Download or read book Turbulent Transport in Rotating Tokamak Plasmas written by Francis James Casson and published by . This book was released on 2011 with total page 294 pages. Available in PDF, EPUB and Kindle. Book excerpt:
Download or read book Knyhy No 1 11 1568 1598 rr written by and published by . This book was released on 1959 with total page 256 pages. Available in PDF, EPUB and Kindle. Book excerpt:
Download or read book COMPREHENSIVE GYROKINETIC SIMULATION OF TOKAMAK TURBULENCE AT FINITE RELATIVE GYRORADIUS written by and published by . This book was released on 2003 with total page pages. Available in PDF, EPUB and Kindle.
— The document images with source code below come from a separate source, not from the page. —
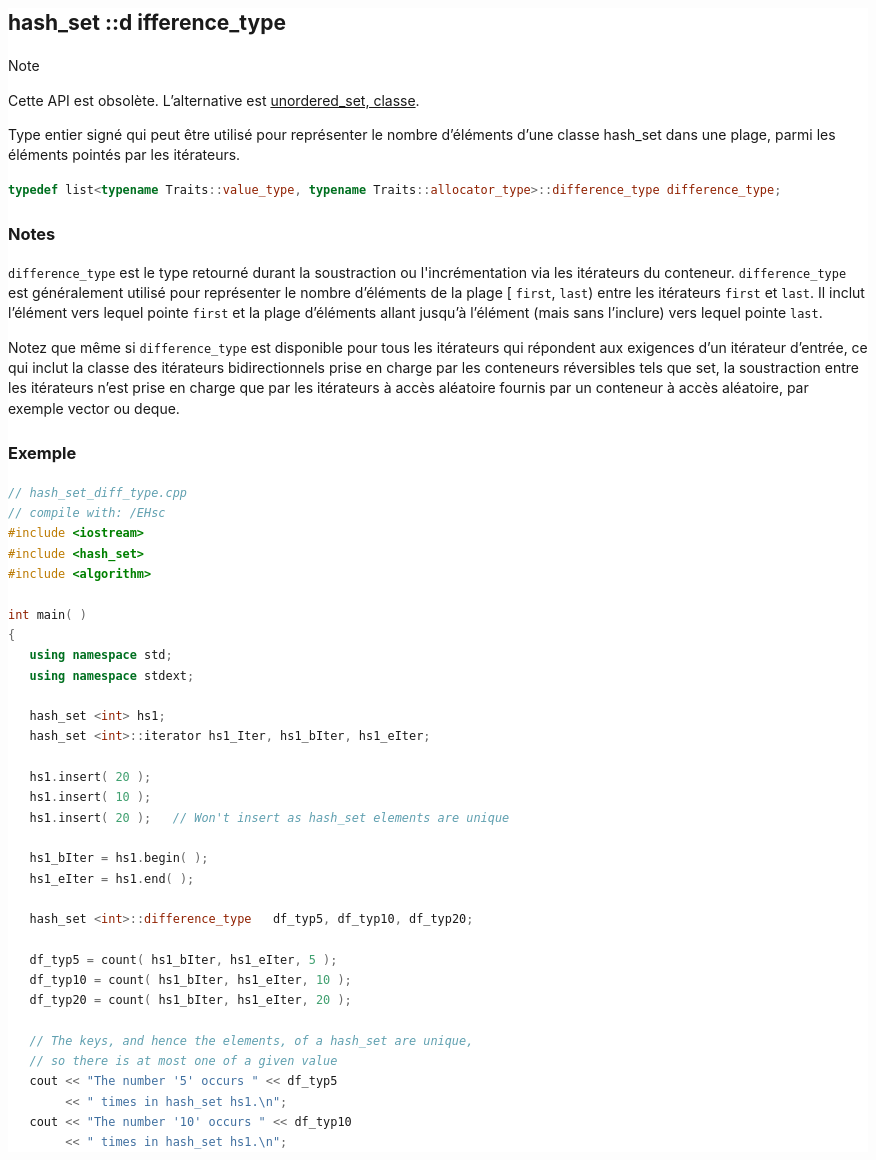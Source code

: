 ## <a name="hash_setdifference_type"></a><a name="difference_type"></a> hash_set ::d ifference_type

> [!NOTE]
> Cette API est obsolète. L’alternative est [unordered_set, classe](../standard-library/unordered-set-class.md).

Type entier signé qui peut être utilisé pour représenter le nombre d’éléments d’une classe hash_set dans une plage, parmi les éléments pointés par les itérateurs.

```cpp
typedef list<typename Traits::value_type, typename Traits::allocator_type>::difference_type difference_type;
```

### <a name="remarks"></a>Notes

`difference_type` est le type retourné durant la soustraction ou l'incrémentation via les itérateurs du conteneur. `difference_type` est généralement utilisé pour représenter le nombre d’éléments de la plage [ `first`, `last`) entre les itérateurs `first` et `last`. Il inclut l’élément vers lequel pointe `first` et la plage d’éléments allant jusqu’à l’élément (mais sans l’inclure) vers lequel pointe `last`.

Notez que même si `difference_type` est disponible pour tous les itérateurs qui répondent aux exigences d’un itérateur d’entrée, ce qui inclut la classe des itérateurs bidirectionnels prise en charge par les conteneurs réversibles tels que set, la soustraction entre les itérateurs n’est prise en charge que par les itérateurs à accès aléatoire fournis par un conteneur à accès aléatoire, par exemple vector ou deque.

### <a name="example"></a>Exemple

```cpp
// hash_set_diff_type.cpp
// compile with: /EHsc
#include <iostream>
#include <hash_set>
#include <algorithm>

int main( )
{
   using namespace std;
   using namespace stdext;

   hash_set <int> hs1;
   hash_set <int>::iterator hs1_Iter, hs1_bIter, hs1_eIter;

   hs1.insert( 20 );
   hs1.insert( 10 );
   hs1.insert( 20 );   // Won't insert as hash_set elements are unique

   hs1_bIter = hs1.begin( );
   hs1_eIter = hs1.end( );

   hash_set <int>::difference_type   df_typ5, df_typ10, df_typ20;

   df_typ5 = count( hs1_bIter, hs1_eIter, 5 );
   df_typ10 = count( hs1_bIter, hs1_eIter, 10 );
   df_typ20 = count( hs1_bIter, hs1_eIter, 20 );

   // The keys, and hence the elements, of a hash_set are unique,
   // so there is at most one of a given value
   cout << "The number '5' occurs " << df_typ5
        << " times in hash_set hs1.\n";
   cout << "The number '10' occurs " << df_typ10
        << " times in hash_set hs1.\n";
```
Book excerpt: OAK B202 COMPREHENSIVE GYROKINETIC SIMULATION OF TOKAMAK TURBULENCE AT FINITE RELATIVE GYRORADIUS. A continuum global gyrokinetic code GYRO has been developed to comprehensively simulate turbulent transport in actual experimental profiles and allow direct quantitative comparisons to the experimental transport flows. GYRO not only treats the now standard ion temperature gradient (ITG) mode turbulence, but also treats trapped and passing electrons with collisions and finite beta, and all in real tokamak geometry. Most importantly the code operates at finite relative gyroradius ([rho]*) so as to treat the profile shear stabilization effects which break gyroBohm scaling. The code operates in a cyclic flux tube limit which allows only gyroBohm scaling and a noncyclic radial annulus with physical profile variation. The later requires an adaptive source to maintain equilibrium profiles. Simple ITG simulations demonstrate the broken gyroBohm scaling depends on the actual rotational velocity shear rates competing with mode growth rates, direct comprehensive simulations of the DIII-D[rho]*-scaled L-mode experiments are presented as a quantitative test of gyrokinetics and the paradigm.